I love gin and tonic.

The Spanish love gin and tonic even more than I do.

As a person raised where juniper trees grow wild, I honestly thought that wasn’t possible, but it’s true.

And here is the evidence that my love is the lesser:

I don’t really know anything about tonic. Or perhaps more correctly, I have not made a study of tonics. When I enter a bar, I don’t have a favored tonic that I want combined with my favored gin. I don’t have a specific gin and specific tonic I drink when lounging on the terraza with friends on a Saturday afternoon. I don’t have a different specific gin and specific tonic that I drink when urging on my favorite soccer team.

A lineup of five different tonics in Cafe La Ville in Ribadasella, Spain: Fever-Tree, __, Nordic Blue, Nordic, and Schweppes.

A lineup of five different tonics in Cafe La Ville in Ribadasella, Spain: Fever-Tree, Blue Tonic, Nordic Blue, Nordic, and Schweppes.

An example of how serious the Spanish love of tonic and how complex the taste spectrum is in the Spanish mind?

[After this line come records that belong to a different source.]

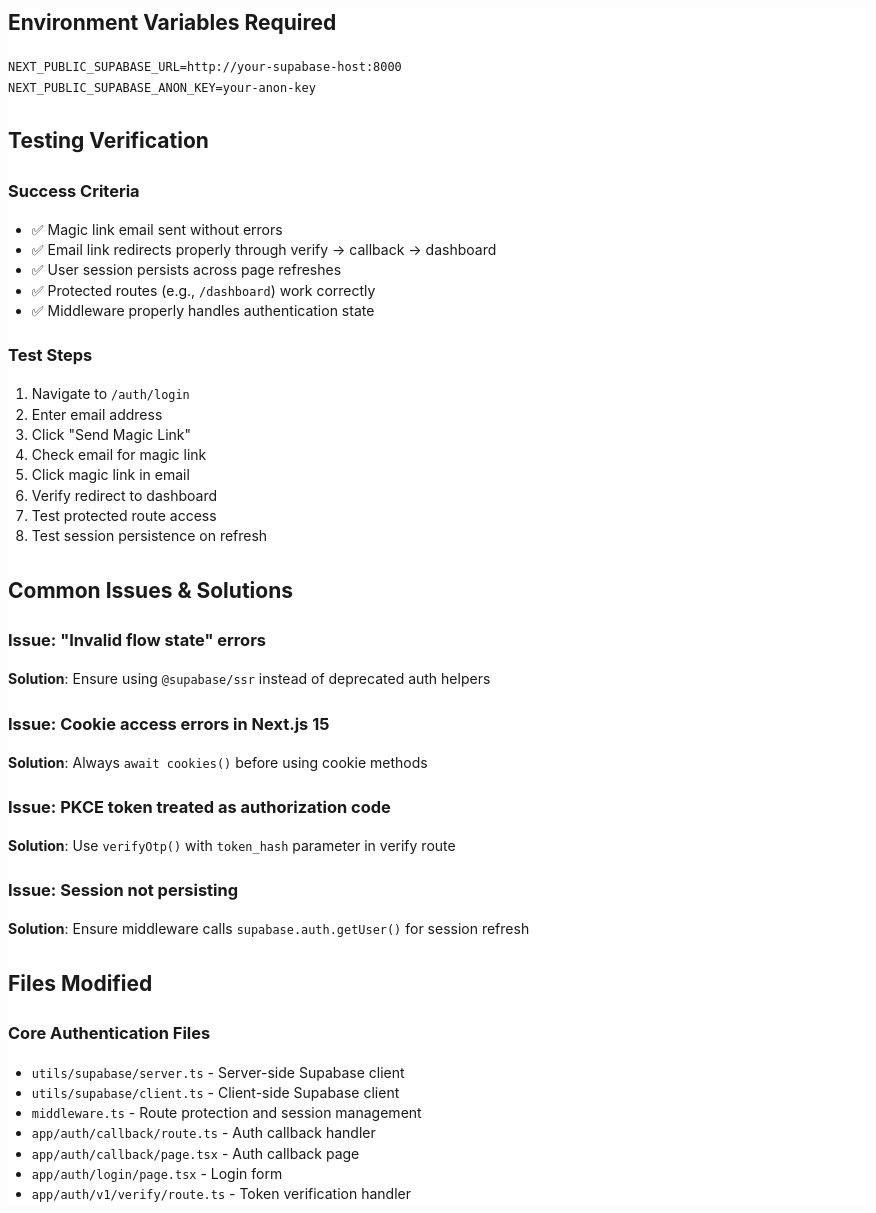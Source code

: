 ## Environment Variables Required

```env
NEXT_PUBLIC_SUPABASE_URL=http://your-supabase-host:8000
NEXT_PUBLIC_SUPABASE_ANON_KEY=your-anon-key
```

## Testing Verification

### Success Criteria
- ✅ Magic link email sent without errors
- ✅ Email link redirects properly through verify → callback → dashboard
- ✅ User session persists across page refreshes
- ✅ Protected routes (e.g., `/dashboard`) work correctly
- ✅ Middleware properly handles authentication state

### Test Steps
1. Navigate to `/auth/login`
2. Enter email address
3. Click "Send Magic Link"
4. Check email for magic link
5. Click magic link in email
6. Verify redirect to dashboard
7. Test protected route access
8. Test session persistence on refresh

## Common Issues & Solutions

### Issue: "Invalid flow state" errors
**Solution**: Ensure using `@supabase/ssr` instead of deprecated auth helpers

### Issue: Cookie access errors in Next.js 15
**Solution**: Always `await cookies()` before using cookie methods

### Issue: PKCE token treated as authorization code
**Solution**: Use `verifyOtp()` with `token_hash` parameter in verify route

### Issue: Session not persisting
**Solution**: Ensure middleware calls `supabase.auth.getUser()` for session refresh

## Files Modified

### Core Authentication Files
- `utils/supabase/server.ts` - Server-side Supabase client
- `utils/supabase/client.ts` - Client-side Supabase client  
- `middleware.ts` - Route protection and session management
- `app/auth/callback/route.ts` - Auth callback handler
- `app/auth/callback/page.tsx` - Auth callback page
- `app/auth/login/page.tsx` - Login form
- `app/auth/v1/verify/route.ts` - Token verification handler
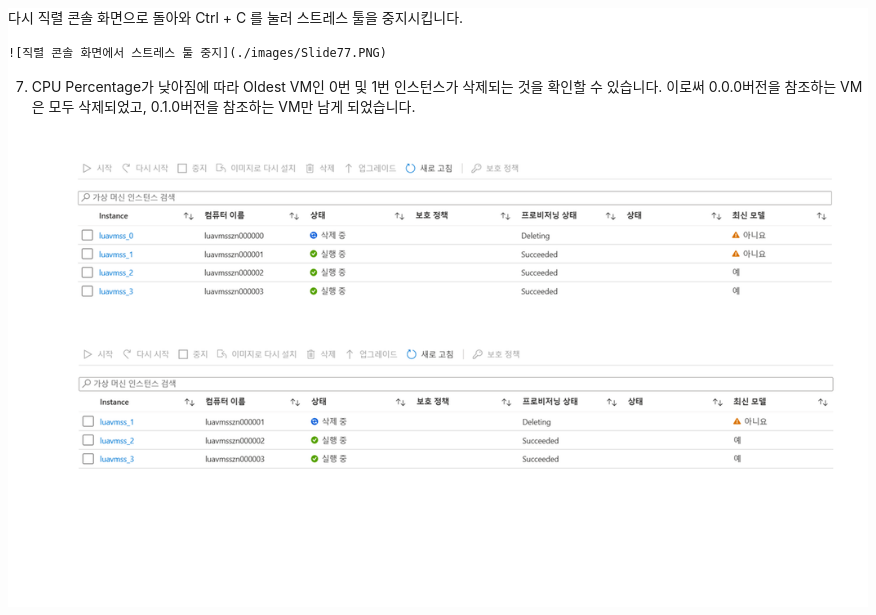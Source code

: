    다시 직렬 콘솔 화면으로 돌아와 Ctrl + C 를 눌러 스트레스 툴을 중지시킵니다.

    ![직렬 콘솔 화면에서 스트레스 툴 중지](./images/Slide77.PNG)

7. CPU Percentage가 낮아짐에 따라 Oldest VM인 0번 및 1번 인스턴스가 삭제되는 것을 확인할 수 있습니다. 이로써 0.0.0버전을 참조하는 VM은 모두 삭제되었고, 0.1.0버전을 참조하는 VM만 남게 되었습니다.

    ![oldestVM 스케일인](./images/Slide78.PNG)
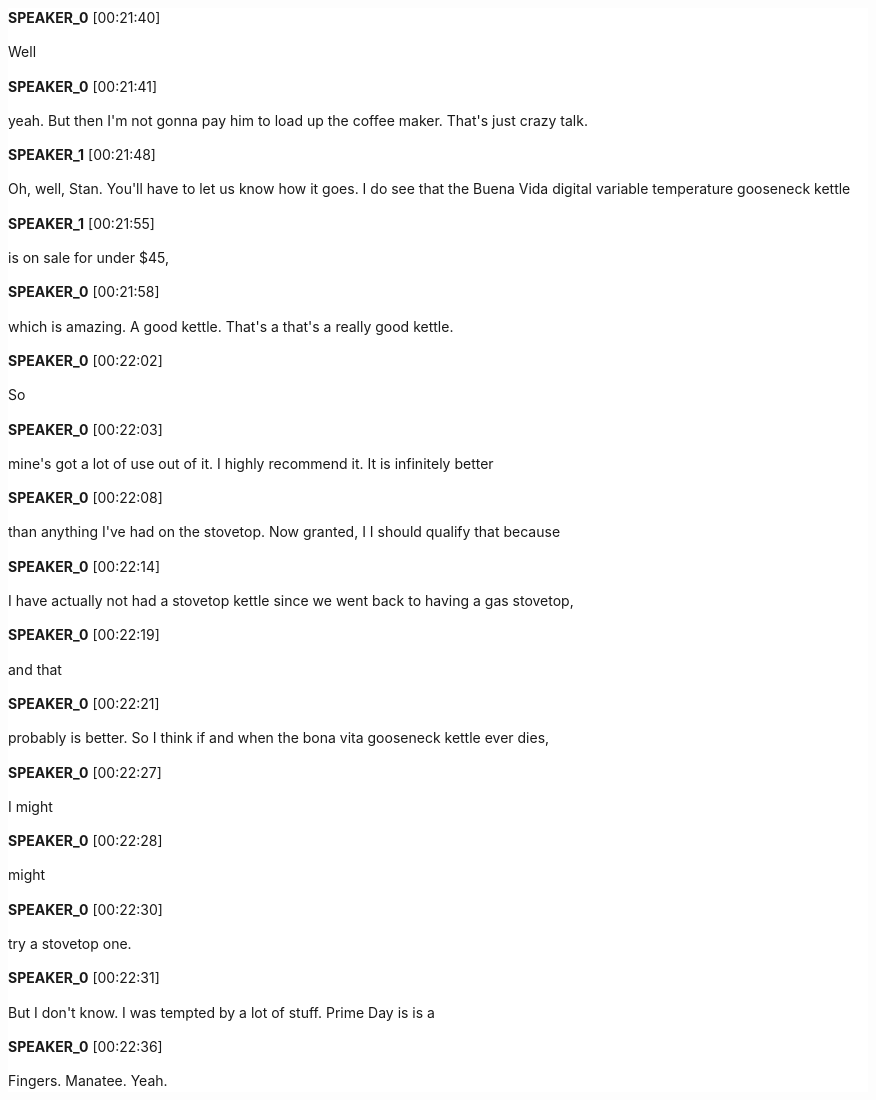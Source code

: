 **SPEAKER_0** [00:21:40]

Well

**SPEAKER_0** [00:21:41]

yeah. But then I'm not gonna pay him to load up the coffee maker. That's just crazy talk.

**SPEAKER_1** [00:21:48]

Oh, well, Stan. You'll have to let us know how it goes. I do see that the Buena Vida digital variable temperature gooseneck kettle

**SPEAKER_1** [00:21:55]

is on sale for under $45,

**SPEAKER_0** [00:21:58]

which is amazing. A good kettle. That's a that's a really good kettle.

**SPEAKER_0** [00:22:02]

So

**SPEAKER_0** [00:22:03]

mine's got a lot of use out of it. I highly recommend it. It is infinitely better

**SPEAKER_0** [00:22:08]

than anything I've had on the stovetop. Now granted, I I should qualify that because

**SPEAKER_0** [00:22:14]

I have actually not had a stovetop kettle since we went back to having a gas stovetop,

**SPEAKER_0** [00:22:19]

and that

**SPEAKER_0** [00:22:21]

probably is better. So I think if and when the bona vita gooseneck kettle ever dies,

**SPEAKER_0** [00:22:27]

I might

**SPEAKER_0** [00:22:28]

might

**SPEAKER_0** [00:22:30]

try a stovetop one.

**SPEAKER_0** [00:22:31]

But I don't know. I was tempted by a lot of stuff. Prime Day is is a

**SPEAKER_0** [00:22:36]

Fingers. Manatee. Yeah.
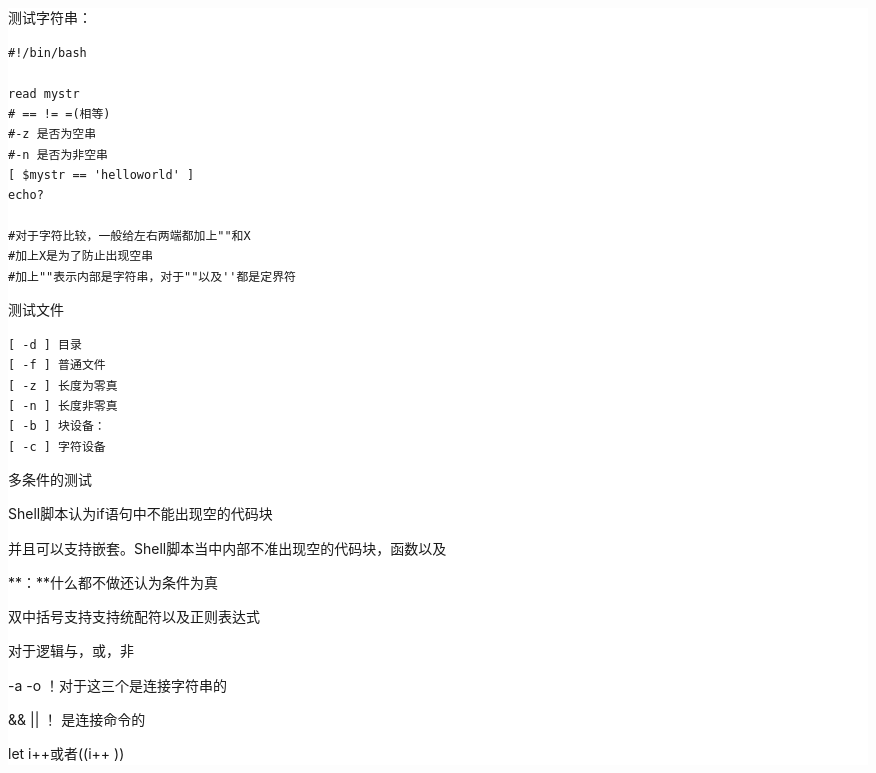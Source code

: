 

测试字符串：

``` Shell
#!/bin/bash

read mystr
# == != =(相等) 
#-z 是否为空串
#-n 是否为非空串
[ $mystr == 'helloworld' ]
echo?

#对于字符比较，一般给左右两端都加上""和X
#加上X是为了防止出现空串
#加上""表示内部是字符串，对于""以及''都是定界符
```



测试文件

``` Shell
[ -d ] 目录
[ -f ] 普通文件
[ -z ] 长度为零真
[ -n ] 长度非零真
[ -b ] 块设备：
[ -c ] 字符设备
```



多条件的测试

``` Shell

```



Shell脚本认为if语句中不能出现空的代码块

并且可以支持嵌套。Shell脚本当中内部不准出现空的代码块，函数以及

**：**什么都不做还认为条件为真



双中括号支持支持统配符以及正则表达式





对于逻辑与，或，非

-a -o ！对于这三个是连接字符串的

&& || ！ 是连接命令的



let i++或者((i++  ))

A café (by no means a special cocktail bar) in Oviedo had a printed menu I could study. There were no less than seven tonics available for the casual customer to chose from. I transcribe:

  • Fentiman’s, “Botanically Brewed Tonic”
  • Fever-Tree, “Premium Indian Tonic”
  • Indi & Co, “Quinine estract natural
  • Nordic Blue (No tag line! Hire a new marketing team! Maybe it sells itself.)
  • Noric Mist, “Finest World”
  • Schwepps, “Original Indian Tonic Premium”
  • Segram’s, “Since 1857 Tonic Water”

On prime time television, competing brands advertise tonic. There is no cola war in Spain (Coke’s won that.), but there is a fierce battle between tonics.